## Problem:
Only a number is required: how many lines of the material contain the word "makes"?

----------

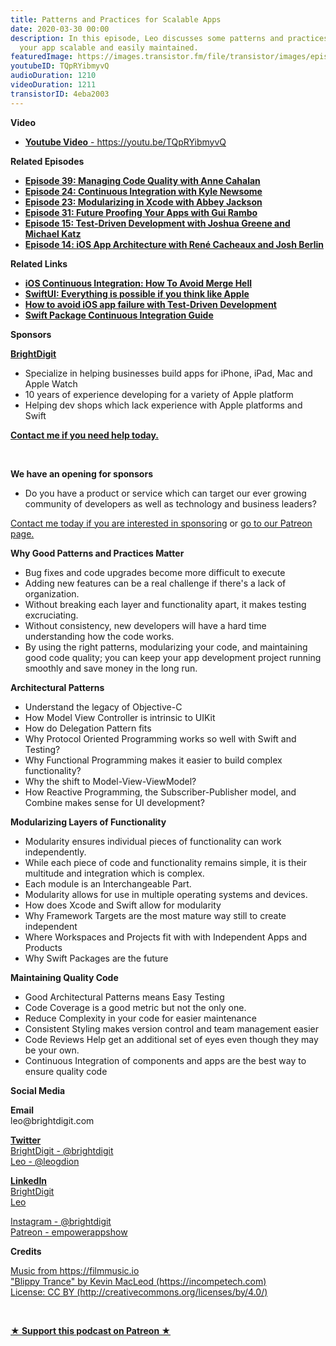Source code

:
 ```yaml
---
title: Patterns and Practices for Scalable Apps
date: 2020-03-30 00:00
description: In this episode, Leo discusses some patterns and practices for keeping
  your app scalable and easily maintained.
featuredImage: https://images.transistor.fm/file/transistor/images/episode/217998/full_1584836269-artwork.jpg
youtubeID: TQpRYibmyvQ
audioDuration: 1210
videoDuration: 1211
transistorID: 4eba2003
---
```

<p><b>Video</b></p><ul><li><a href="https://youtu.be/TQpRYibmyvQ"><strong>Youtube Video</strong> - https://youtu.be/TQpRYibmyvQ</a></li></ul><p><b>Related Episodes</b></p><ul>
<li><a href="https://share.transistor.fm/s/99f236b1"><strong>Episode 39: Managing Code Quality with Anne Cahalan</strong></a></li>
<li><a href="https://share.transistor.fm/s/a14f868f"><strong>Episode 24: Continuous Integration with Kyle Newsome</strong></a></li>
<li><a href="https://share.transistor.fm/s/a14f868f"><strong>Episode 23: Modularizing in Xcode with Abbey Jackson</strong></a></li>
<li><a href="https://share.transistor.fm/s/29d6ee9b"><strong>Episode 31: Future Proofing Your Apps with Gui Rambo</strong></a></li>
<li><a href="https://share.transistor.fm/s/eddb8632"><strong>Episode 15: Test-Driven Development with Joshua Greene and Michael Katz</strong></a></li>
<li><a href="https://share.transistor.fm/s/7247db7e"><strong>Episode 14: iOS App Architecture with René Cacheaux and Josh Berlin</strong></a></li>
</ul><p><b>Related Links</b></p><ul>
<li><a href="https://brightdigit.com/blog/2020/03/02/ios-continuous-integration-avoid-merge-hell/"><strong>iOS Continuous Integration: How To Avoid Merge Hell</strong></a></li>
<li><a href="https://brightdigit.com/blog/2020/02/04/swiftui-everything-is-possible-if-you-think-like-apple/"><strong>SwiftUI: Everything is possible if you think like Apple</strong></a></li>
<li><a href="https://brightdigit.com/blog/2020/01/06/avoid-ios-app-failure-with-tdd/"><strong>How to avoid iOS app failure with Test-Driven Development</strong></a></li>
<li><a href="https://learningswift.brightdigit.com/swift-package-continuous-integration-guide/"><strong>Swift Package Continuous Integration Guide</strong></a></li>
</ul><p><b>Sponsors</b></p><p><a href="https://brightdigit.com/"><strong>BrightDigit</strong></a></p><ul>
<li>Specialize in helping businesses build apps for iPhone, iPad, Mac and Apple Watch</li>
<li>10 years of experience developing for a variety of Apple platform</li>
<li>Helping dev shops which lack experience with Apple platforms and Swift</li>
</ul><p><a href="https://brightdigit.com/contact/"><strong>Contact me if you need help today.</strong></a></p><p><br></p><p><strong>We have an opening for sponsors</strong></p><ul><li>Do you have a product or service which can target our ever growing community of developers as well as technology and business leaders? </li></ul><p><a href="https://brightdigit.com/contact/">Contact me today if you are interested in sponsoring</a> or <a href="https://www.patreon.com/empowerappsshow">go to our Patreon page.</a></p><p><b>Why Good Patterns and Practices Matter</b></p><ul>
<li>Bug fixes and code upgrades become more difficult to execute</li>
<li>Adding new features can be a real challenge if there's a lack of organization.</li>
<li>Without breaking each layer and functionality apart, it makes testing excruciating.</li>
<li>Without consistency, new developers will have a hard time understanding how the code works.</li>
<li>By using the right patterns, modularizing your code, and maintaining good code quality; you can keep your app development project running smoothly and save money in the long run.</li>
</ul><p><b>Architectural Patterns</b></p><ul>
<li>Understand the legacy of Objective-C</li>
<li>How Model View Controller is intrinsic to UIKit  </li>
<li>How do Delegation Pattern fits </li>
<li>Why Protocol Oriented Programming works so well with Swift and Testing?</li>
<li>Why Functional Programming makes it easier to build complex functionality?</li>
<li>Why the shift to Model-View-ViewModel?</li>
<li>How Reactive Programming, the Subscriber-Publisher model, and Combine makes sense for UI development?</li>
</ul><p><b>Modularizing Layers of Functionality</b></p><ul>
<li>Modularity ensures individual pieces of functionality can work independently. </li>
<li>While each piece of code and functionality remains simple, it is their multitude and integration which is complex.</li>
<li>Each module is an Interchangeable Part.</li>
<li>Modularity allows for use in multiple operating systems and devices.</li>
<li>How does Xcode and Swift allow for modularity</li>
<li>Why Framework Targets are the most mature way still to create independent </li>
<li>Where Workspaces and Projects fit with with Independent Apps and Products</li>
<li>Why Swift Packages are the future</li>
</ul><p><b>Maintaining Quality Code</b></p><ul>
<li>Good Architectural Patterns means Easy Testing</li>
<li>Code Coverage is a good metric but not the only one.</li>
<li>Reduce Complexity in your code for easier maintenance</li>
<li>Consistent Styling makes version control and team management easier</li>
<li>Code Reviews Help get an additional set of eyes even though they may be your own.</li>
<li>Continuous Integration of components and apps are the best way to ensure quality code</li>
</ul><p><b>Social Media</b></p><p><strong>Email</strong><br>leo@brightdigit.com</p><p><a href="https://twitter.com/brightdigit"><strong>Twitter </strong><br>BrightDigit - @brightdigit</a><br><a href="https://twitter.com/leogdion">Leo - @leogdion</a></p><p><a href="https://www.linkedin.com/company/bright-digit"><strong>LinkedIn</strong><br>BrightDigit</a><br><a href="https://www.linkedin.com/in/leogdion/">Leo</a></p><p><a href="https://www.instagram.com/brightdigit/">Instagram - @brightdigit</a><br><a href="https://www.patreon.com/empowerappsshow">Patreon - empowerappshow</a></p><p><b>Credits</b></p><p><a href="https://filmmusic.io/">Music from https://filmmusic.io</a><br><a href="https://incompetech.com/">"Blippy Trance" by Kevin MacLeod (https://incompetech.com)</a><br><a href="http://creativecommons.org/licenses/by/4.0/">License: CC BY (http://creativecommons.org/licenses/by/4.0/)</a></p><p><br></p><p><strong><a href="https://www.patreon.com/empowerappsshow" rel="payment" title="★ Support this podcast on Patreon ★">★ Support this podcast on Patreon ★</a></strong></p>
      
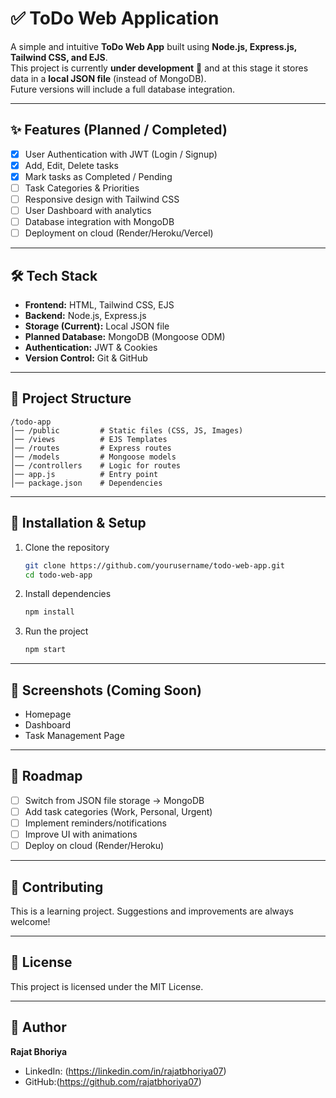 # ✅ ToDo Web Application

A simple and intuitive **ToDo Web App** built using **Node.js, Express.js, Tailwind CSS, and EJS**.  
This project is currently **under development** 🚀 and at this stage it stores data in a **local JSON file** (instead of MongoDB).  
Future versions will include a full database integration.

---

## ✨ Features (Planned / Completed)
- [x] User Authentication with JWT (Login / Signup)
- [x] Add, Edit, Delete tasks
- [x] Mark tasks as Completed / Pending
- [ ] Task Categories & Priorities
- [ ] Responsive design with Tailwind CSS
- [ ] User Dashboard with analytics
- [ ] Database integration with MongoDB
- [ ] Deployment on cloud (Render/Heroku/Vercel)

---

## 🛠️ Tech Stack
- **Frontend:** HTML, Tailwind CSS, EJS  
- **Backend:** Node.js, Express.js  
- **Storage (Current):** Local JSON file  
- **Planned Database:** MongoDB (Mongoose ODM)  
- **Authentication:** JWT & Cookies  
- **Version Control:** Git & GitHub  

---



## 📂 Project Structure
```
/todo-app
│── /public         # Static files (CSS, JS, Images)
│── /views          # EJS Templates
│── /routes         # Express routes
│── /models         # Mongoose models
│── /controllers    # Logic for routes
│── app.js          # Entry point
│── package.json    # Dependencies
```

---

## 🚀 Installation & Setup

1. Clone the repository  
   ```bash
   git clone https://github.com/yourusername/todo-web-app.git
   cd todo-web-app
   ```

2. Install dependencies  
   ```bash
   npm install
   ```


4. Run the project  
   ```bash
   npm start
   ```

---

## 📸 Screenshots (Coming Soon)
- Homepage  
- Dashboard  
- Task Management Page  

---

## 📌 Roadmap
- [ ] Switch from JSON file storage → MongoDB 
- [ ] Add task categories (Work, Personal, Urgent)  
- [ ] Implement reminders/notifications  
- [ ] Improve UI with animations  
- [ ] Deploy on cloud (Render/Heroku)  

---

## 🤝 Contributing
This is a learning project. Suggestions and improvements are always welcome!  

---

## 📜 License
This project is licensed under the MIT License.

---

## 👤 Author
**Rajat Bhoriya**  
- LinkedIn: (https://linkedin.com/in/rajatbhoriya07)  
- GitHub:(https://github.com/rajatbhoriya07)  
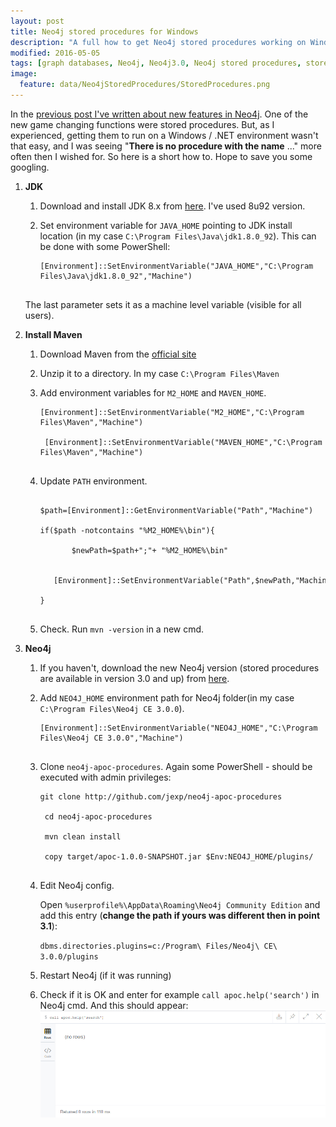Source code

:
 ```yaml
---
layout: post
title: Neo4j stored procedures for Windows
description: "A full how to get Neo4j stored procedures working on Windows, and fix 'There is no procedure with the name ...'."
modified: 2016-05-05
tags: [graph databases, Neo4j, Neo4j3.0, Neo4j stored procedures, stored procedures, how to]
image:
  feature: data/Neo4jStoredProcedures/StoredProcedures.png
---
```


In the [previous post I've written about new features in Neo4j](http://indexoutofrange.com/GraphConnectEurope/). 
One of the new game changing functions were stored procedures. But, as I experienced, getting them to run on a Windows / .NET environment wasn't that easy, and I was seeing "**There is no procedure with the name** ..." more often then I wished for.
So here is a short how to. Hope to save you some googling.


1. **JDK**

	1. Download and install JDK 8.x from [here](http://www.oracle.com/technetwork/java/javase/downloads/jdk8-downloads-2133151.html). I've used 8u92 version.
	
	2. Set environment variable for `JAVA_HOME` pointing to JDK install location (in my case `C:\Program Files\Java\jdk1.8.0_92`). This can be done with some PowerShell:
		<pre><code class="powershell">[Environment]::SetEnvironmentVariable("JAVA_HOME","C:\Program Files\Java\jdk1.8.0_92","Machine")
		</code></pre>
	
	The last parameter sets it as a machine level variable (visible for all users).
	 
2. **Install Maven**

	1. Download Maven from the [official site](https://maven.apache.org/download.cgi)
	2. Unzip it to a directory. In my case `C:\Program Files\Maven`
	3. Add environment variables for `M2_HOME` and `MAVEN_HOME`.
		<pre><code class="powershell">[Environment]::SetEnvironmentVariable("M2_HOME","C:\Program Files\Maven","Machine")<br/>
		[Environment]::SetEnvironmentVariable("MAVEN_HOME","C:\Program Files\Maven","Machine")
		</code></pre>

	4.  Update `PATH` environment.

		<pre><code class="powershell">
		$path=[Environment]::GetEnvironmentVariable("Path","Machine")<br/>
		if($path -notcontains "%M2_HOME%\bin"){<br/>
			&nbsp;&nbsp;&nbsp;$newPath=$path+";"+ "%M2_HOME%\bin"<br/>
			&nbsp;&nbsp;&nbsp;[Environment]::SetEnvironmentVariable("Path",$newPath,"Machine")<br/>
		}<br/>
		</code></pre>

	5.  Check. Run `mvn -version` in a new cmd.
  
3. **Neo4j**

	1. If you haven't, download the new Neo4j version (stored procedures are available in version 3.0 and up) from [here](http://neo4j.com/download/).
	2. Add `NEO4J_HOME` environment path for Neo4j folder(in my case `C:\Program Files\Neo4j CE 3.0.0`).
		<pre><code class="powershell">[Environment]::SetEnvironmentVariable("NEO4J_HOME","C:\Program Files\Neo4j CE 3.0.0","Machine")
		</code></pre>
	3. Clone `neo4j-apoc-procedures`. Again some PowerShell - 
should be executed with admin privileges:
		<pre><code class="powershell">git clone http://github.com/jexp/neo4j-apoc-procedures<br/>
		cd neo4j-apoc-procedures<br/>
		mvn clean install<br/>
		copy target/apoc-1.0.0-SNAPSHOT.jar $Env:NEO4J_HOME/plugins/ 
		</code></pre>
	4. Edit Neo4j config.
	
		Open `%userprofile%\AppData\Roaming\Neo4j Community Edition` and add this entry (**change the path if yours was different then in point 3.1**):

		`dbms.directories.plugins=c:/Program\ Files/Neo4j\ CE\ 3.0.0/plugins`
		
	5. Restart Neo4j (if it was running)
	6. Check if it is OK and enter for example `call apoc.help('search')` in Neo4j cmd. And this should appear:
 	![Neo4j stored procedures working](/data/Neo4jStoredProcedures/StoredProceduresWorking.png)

----------

## Your response:
4